*** Task input Section Begins ***
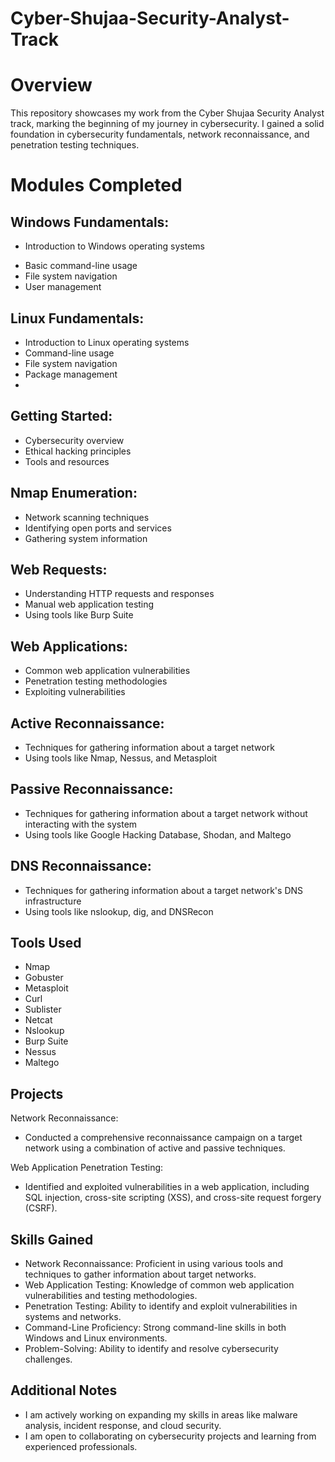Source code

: # Cyber-Shujaa-Security-Analyst-Track
# Overview

This repository showcases my work from the Cyber Shujaa Security Analyst track, marking the beginning of my journey in cybersecurity. I gained a solid foundation in cybersecurity fundamentals, network reconnaissance, and penetration testing techniques.

# Modules Completed

## Windows Fundamentals:
* Introduction to Windows operating systems
- Basic command-line usage
- File system navigation
- User management

## Linux Fundamentals:
- Introduction to Linux operating systems
- Command-line usage
- File system navigation
- Package management
- 
## Getting Started:
- Cybersecurity overview
- Ethical hacking principles
- Tools and resources
  
## Nmap Enumeration:
- Network scanning techniques
- Identifying open ports and services
- Gathering system information

## Web Requests:
- Understanding HTTP requests and responses
- Manual web application testing
- Using tools like Burp Suite

## Web Applications:
- Common web application vulnerabilities
- Penetration testing methodologies
- Exploiting vulnerabilities

 ## Active Reconnaissance:
- Techniques for gathering information about a target network
- Using tools like Nmap, Nessus, and Metasploit

## Passive Reconnaissance:
- Techniques for gathering information about a target network without interacting with the system
- Using tools like Google Hacking Database, Shodan, and Maltego

## DNS Reconnaissance:
- Techniques for gathering information about a target network's DNS infrastructure
- Using tools like nslookup, dig, and DNSRecon


## Tools Used
- Nmap
- Gobuster
- Metasploit
- Curl
- Sublister
- Netcat
- Nslookup
- Burp Suite
- Nessus
- Maltego


## Projects

Network Reconnaissance: 
- Conducted a comprehensive reconnaissance campaign on a target network using a combination of active and passive techniques.
  
Web Application Penetration Testing: 
- Identified and exploited vulnerabilities in a web application, including SQL injection, cross-site scripting (XSS), and cross-site request forgery (CSRF).

## Skills Gained

- Network Reconnaissance: Proficient in using various tools and techniques to gather information about target networks.
- Web Application Testing: Knowledge of common web application vulnerabilities and testing methodologies.
- Penetration Testing: Ability to identify and exploit vulnerabilities in systems and networks.
- Command-Line Proficiency: Strong command-line skills in both Windows and Linux environments.
- Problem-Solving: Ability to identify and resolve cybersecurity challenges.

## Additional Notes
- I am actively working on expanding my skills in areas like malware analysis, incident response, and cloud security.
- I am open to collaborating on cybersecurity projects and learning from experienced professionals.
*** Task input Section Ends ***
## Exercise directions
Return a word-for-word copy of the lines above from the one holding "- Using tools like Nmap, Nessus, and" through the one holding "- Using tools like nslookup, dig, and", with both of them included and nothing besides.

## Written reply
- Using tools like Nmap, Nessus, and Metasploit

## Passive Reconnaissance:
- Techniques for gathering information about a target network without interacting with the system
- Using tools like Google Hacking Database, Shodan, and Maltego

## DNS Reconnaissance:
- Techniques for gathering information about a target network's DNS infrastructure
- Using tools like nslookup, dig, and DNSRecon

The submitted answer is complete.